As the race to release a fully-autonomous car to consumers gets hotter, BMW is one of the first manufacturers to set a concrete date on when it plans on delivering. The iNEXT is set to hit the market in 2021, a goal edging closer with the announcement of a partnership between BMW, Intel and Mobileye.
The goal of this collaboration is to develop "future-proof" solutions allowing drivers to switch off completely behind the wheel. That means successfully developing technology allowing drivers to push through eyes off (level 3 automation) and mind off (level 4 automation) stages of driving, to the point where they can be totally disengaged from the process.
So, what does each part of the team bring to the table? Well, BMW's role is fairly obvious.

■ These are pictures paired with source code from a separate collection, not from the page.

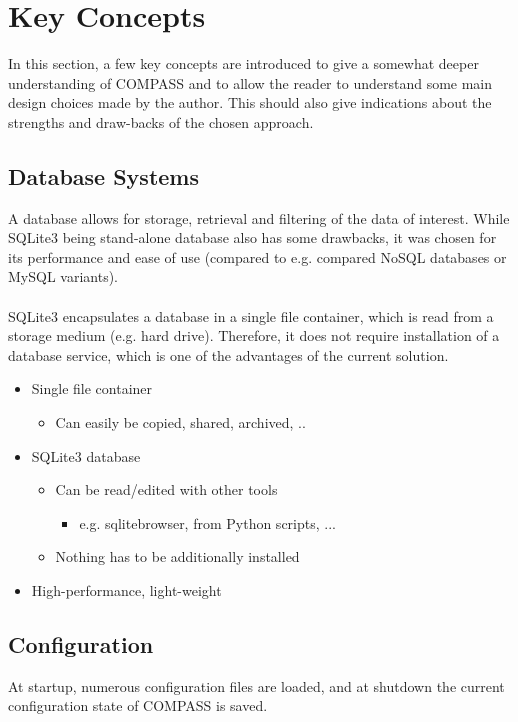 \section{Key Concepts}
\label{sec:key_concepts}

In this section, a few key concepts are introduced to give a somewhat deeper understanding of COMPASS and to allow the reader to understand some main design choices made by the author. This should also give indications about the strengths and draw-backs of the chosen approach.

\subsection*{Database Systems}
A database allows for storage, retrieval and filtering of the data of interest. While SQLite3 being stand-alone database also has some drawbacks, it was chosen for its performance and ease of use (compared to e.g. compared NoSQL databases or MySQL variants). \\\\
SQLite3 encapsulates a database in a single file container, which is read from a storage medium (e.g. hard drive). Therefore, it does not require installation of a database service, which is one of the advantages of the current solution. \\

\begin{itemize}
\item Single file container
\begin{itemize}
\item Can easily be copied, shared, archived, ..
\end{itemize}
\item SQLite3 database
\begin{itemize}
\item Can be read/edited with other tools
\begin{itemize}
\item e.g. sqlitebrowser, from Python scripts, ...
\end{itemize}
\item Nothing has to be additionally installed
\end{itemize}
\item High-performance, light-weight
\end{itemize}

\subsection*{Configuration}
At startup, numerous configuration files are loaded, and at shutdown the current configuration state of COMPASS is saved.\\\\

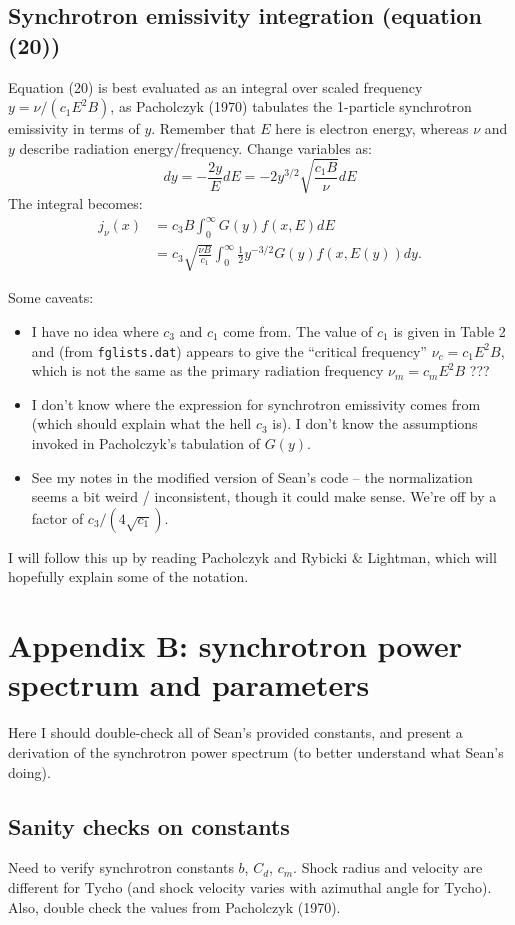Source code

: \documentclass[10pt]{article}
\begin{document}
\subsection*{Synchrotron emissivity integration (equation (20))}

Equation (20) is best evaluated as an integral over scaled frequency
$y = \nu / (c_1 E^2 B)$, as Pacholczyk (1970) tabulates the 1-particle
synchrotron emissivity in terms of $y$.  Remember that $E$ here is electron
energy, whereas $\nu$ and $y$ describe radiation energy/frequency.
Change variables as:
\[
    dy = -\frac{2y}{E} dE = -2 y^{3/2} \sqrt{\frac{c_1 B}{\nu}} dE
\]
The integral becomes:
\begin{align*}
    j_\nu(x) &= c_3 B \int_0^\infty G(y) f(x,E) dE \\
             &= c_3 \sqrt{\frac{\nu B}{c_1}}
                \int_0^\infty \frac{1}{2} y^{-3/2} G(y) f(x,E(y)) dy\text{.}
\end{align*}

Some caveats:
\begin{itemize}
    \item I have no idea where $c_3$ and $c_1$ come from.  The value of $c_1$
        is given in Table 2 and (from {\tt fglists.dat}) appears to give the
        ``critical frequency'' $\nu_c = c_1 E^2 B$, which is not the same as
        the primary radiation frequency $\nu_m = c_m E^2 B$ ???
    \item I don't know where the expression for synchrotron emissivity comes
        from (which should explain what the hell $c_3$ is).  I don't know the
        assumptions invoked in Pacholczyk's tabulation of $G(y)$.
    \item See my notes in the modified version of Sean's code -- the
        normalization seems a bit weird / inconsistent, though it could make
        sense.  We're off by a factor of $c_3 / (4 \sqrt{c_1})$.
\end{itemize}

I will follow this up by reading Pacholczyk and Rybicki \& Lightman, which will
hopefully explain some of the notation.

\section*{Appendix B: synchrotron power spectrum and parameters}

Here I should double-check all of Sean's provided constants, and
present a derivation of the synchrotron power spectrum (to better understand
what Sean's doing).

\subsection*{Sanity checks on constants}

Need to verify synchrotron constants $b$, $C_d$, $c_m$.  Shock radius and
velocity are different for Tycho (and shock velocity varies with azimuthal
angle for Tycho).  Also, double check the values from Pacholczyk (1970).
\end{document}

Intel will be supplying processors capable of handling the constant stream of information flowing in from sensors and cameras around the car.
"Highly autonomous cars and everything they connect to will require powerful and reliable electronic brains to make them smart enough to navigate traffic and avoid accidents," says Intel CEO Brian Krzanich. "This partnership between BMW Group, Intel and Mobileye will help us to quickly deliver on our vision to reinvent the driving experience. We bring a broad set of in-vehicle and cloud computing, connectivity, safety and security, and machine-learning assets to this collaboration enabling a truly end-to-end solution."
Meanwhile, Mobileye, which developed the technology behind Tesla's AutoPilot system, will help BMW develop systems capable of creating an accurate picture of what's going around the car using sensors and cameras.
"Mobileye is proud to contribute our expertise in sensing, localization and driver policy to enable fully autonomous driving in this cooperation," says Mobileye co-founder Professor Amnon Shashua. "The processing of sensing, like our capabilities to understand the driving scene through a single camera already, will be deployed on Mobileye's latest system-on-chip. In addition, Mobileye Road Experience Management (REM) technology will provide real-time precise localization and model the driving scene to essentially support fully autonomous driving."
The news comes as the NHTSA opens an investigation into Tesla, after a driver was killed while under Autopilot control.